His dad, plumbing contractor Phil Walz, whose other son continues to run Walz Plumbing in suburban Chicago, bought the place 20 years ago this winter.
“I just didn’t want all my eggs in one basket,” Phil replies, when asked why he made this rather curious purchase. Usually if a plumbing contractor wants to diversify he’ll get into heating. “Knowing plumbing and pumping as I did I thought this was a natural.”
Phil also knew the marvels of hydronics and radiant heating, in particular — which is exactly why we traveled up to Portage earlier this year. Radiant tubing is buried just about everywhere, providing heat for all five buildings, and melting snow on the walkways, steps and, of course, the ambulance pad.
“We’ve got everything here but a Hartford Loop,” Phil jokes. Our tour mystified us more than a little, what with manifolds located behind the bar and all. And both Phil and Rob said that they’re probably pushing the envelope in how far they take advantage of radiant heat’s flexibility — literally and figuratively. Heck, there’s even a snow melt system in the roof of the ski rental shop. “With people walking in and out of double doorways all day long, radiant is the only way we could keep people comfortable and our heating bills manageable,” Phil says. “The tremendous heat sink of radiant slab just can’t be beat.” The resort even came close to running out of oil one day since the heat still seemed to be “on.”

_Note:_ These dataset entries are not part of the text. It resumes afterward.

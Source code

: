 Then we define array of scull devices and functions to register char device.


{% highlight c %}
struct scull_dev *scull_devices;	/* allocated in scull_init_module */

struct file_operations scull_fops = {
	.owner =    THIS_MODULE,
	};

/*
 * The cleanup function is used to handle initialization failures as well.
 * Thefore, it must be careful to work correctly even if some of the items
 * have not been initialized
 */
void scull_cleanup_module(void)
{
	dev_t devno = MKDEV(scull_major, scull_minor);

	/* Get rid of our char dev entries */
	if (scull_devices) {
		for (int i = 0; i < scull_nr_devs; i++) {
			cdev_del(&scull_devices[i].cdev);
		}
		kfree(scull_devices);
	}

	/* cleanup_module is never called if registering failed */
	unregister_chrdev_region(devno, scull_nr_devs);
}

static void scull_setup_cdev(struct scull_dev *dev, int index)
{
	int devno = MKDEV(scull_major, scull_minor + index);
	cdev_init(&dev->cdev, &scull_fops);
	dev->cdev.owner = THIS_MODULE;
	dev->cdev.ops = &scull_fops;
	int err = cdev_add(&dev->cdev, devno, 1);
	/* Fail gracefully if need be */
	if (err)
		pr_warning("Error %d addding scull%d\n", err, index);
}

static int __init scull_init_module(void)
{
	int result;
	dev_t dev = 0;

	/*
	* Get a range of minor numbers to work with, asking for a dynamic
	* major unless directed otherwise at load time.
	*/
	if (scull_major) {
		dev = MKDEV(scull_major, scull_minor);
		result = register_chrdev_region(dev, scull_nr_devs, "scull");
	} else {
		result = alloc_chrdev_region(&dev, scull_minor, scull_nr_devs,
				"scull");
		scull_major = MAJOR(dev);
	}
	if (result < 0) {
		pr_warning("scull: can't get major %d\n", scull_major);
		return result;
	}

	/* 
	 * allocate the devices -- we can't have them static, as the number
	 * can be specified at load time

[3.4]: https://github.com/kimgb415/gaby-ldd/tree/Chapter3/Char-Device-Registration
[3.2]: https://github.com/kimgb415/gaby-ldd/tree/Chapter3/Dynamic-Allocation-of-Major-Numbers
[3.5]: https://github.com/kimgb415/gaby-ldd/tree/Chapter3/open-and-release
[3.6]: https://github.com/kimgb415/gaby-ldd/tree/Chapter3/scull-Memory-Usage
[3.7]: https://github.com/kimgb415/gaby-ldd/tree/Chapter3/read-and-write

Radiant Pioneer: Hydronics has intrigued Phil ever since his early contracting days. What other contractors were afraid of, Phil either went ahead and built or troubleshot. “I did my first radiant job in 1957. Copper tube in the ceiling and in the floor; it was the best darn system there was.”

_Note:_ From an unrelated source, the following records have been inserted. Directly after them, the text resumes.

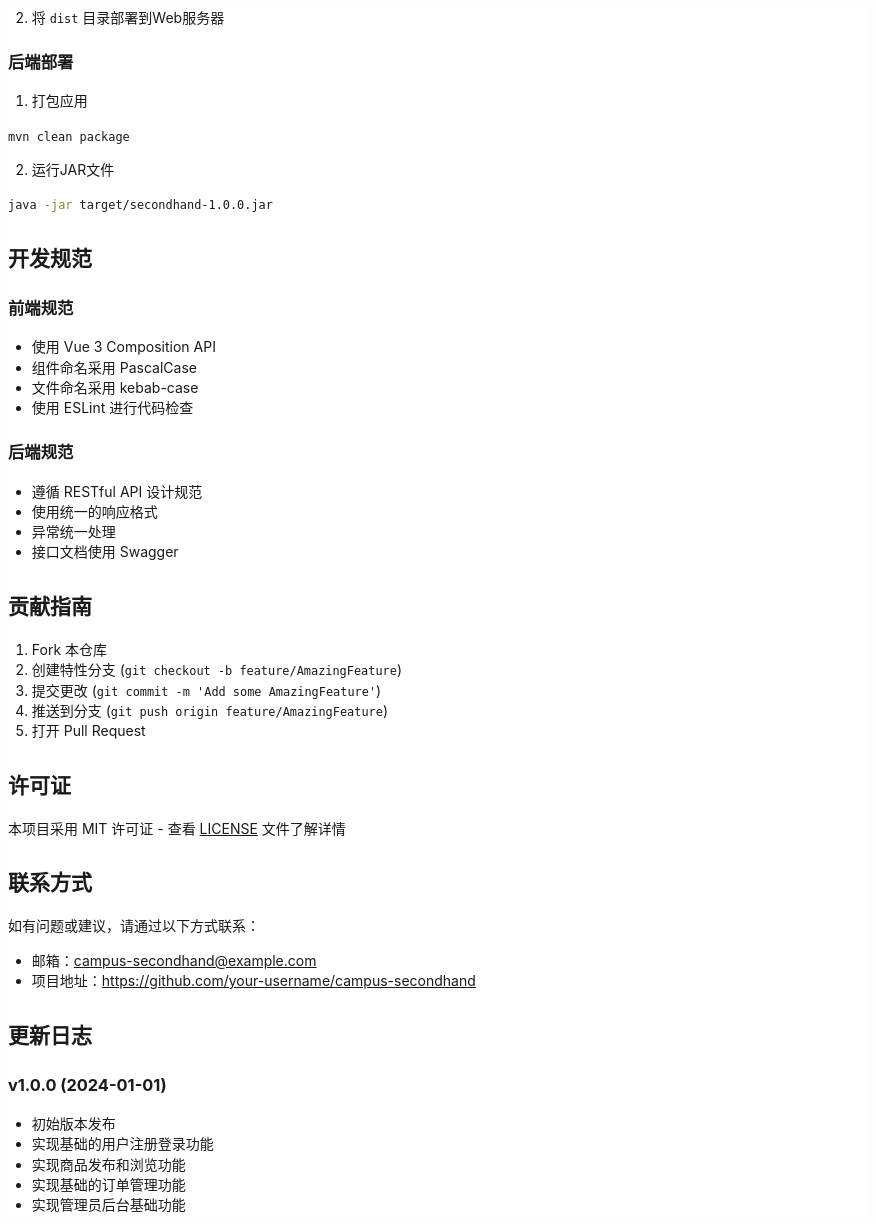 2. 将 `dist` 目录部署到Web服务器

### 后端部署

1. 打包应用
```bash
mvn clean package
```

2. 运行JAR文件
```bash
java -jar target/secondhand-1.0.0.jar
```

## 开发规范

### 前端规范
- 使用 Vue 3 Composition API
- 组件命名采用 PascalCase
- 文件命名采用 kebab-case
- 使用 ESLint 进行代码检查

### 后端规范
- 遵循 RESTful API 设计规范
- 使用统一的响应格式
- 异常统一处理
- 接口文档使用 Swagger

## 贡献指南

1. Fork 本仓库
2. 创建特性分支 (`git checkout -b feature/AmazingFeature`)
3. 提交更改 (`git commit -m 'Add some AmazingFeature'`)
4. 推送到分支 (`git push origin feature/AmazingFeature`)
5. 打开 Pull Request

## 许可证

本项目采用 MIT 许可证 - 查看 [LICENSE](LICENSE) 文件了解详情

## 联系方式

如有问题或建议，请通过以下方式联系：

- 邮箱：campus-secondhand@example.com
- 项目地址：https://github.com/your-username/campus-secondhand

## 更新日志

### v1.0.0 (2024-01-01)
- 初始版本发布
- 实现基础的用户注册登录功能
- 实现商品发布和浏览功能
- 实现基础的订单管理功能
- 实现管理员后台基础功能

Radiant systems in the Midwest were few and far between back then and are probably fewer and farther apart today for most residences in this part of the country. “I just despise the forced air system I have in my own home,” Phil says. That may go a long way in explaining the energy Phil’s put into Cascade Mountain. Besides the extensive use of radiant, Phil expanded from just eight trails to the current 26, and from four snow-making guns to 134.
Comfort aside, Rob points out the sheer practicality of radiant. “We’ve got to make the snow where people want it and get rid of it where they don’t. There’s a big safety consideration in having the snow melt in the sidewalks.”
Aesthetics come in play, too. “People pay for nice, white snow,” Rob says. “If it wasn’t for the snow melt, the snow would be dirtier looking because of all the muddy slush.”